CHOIR DIRECTOR: Mr. DON WITT - Principal of S.B.C. (Plays the violin in the Group's Instrumental Rendition of "Hallelujah For The Cross")
UPDATE: Still sharp as a tack at 82! He and his wife, Mrs. Ruth WITT live in Mt. Juliet, Tennessee.
**(Mrs. Ruth Witt passed away on March 7 2014 and Mr. Don Witt on April 19 2016. RIP)

UPDATE: Lives in Buea, and runs an NGO that focuses on the environment. Still a reverend pastor! 
**(Passed away Saturday October 24 2015. RIP)


First Row: Claudia Fokam, Grace Besong , Miranda Bell, Ruth Esapa , Dorothy Ikome , Marita Chie .

Second Row: Don Witt, Fritz Eseke, Stella Nwigwe, Juliana Ndoko , Daisy Haddison, Sinata Shiro , Sophie Woloa , Ferdinand Achu , Christy Ewusi

Back Row: Jesse Nfor, Emmanuel Manjong (did not make the trip; Emmanuel Nfor took his place), Westerman Modika, Japheth Koni, Ernest Mafany.
1. Did you Audition? How did you learn that you had been chosen for this Tour? 

> Yes, I did audition and I was recruited as an alto singer. I eventually got moved to tenor although my voice range could scan both parts. Mr Witt informed me about my selection. 

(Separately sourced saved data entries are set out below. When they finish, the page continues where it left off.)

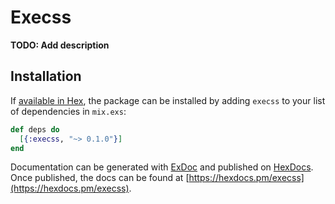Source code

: # Execss

**TODO: Add description**

## Installation

If [available in Hex](https://hex.pm/docs/publish), the package can be installed
by adding `execss` to your list of dependencies in `mix.exs`:

```elixir
def deps do
  [{:execss, "~> 0.1.0"}]
end
```

Documentation can be generated with [ExDoc](https://github.com/elixir-lang/ex_doc)
and published on [HexDocs](https://hexdocs.pm). Once published, the docs can
be found at [https://hexdocs.pm/execss](https://hexdocs.pm/execss).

2. How were the Practice Sessions done prior to departure to North America?:

> In Saker, daily 

3. What was the Date of Departure:

> Cant remember exact date but it was August 69. 

Point of Arrival/Port of Entry in the States = NY 
Date of Return to Cameroon?= Nov '69 

4. What was a typical day like?

> Can't remember much save that the days were particularly hectic before we left Cameroon. They became more so while on tour because we would travel by bus all day, arrive a concert city, practice for long before the concert, and then hit the road again for the next city. We visited over 30 cities in as many states! 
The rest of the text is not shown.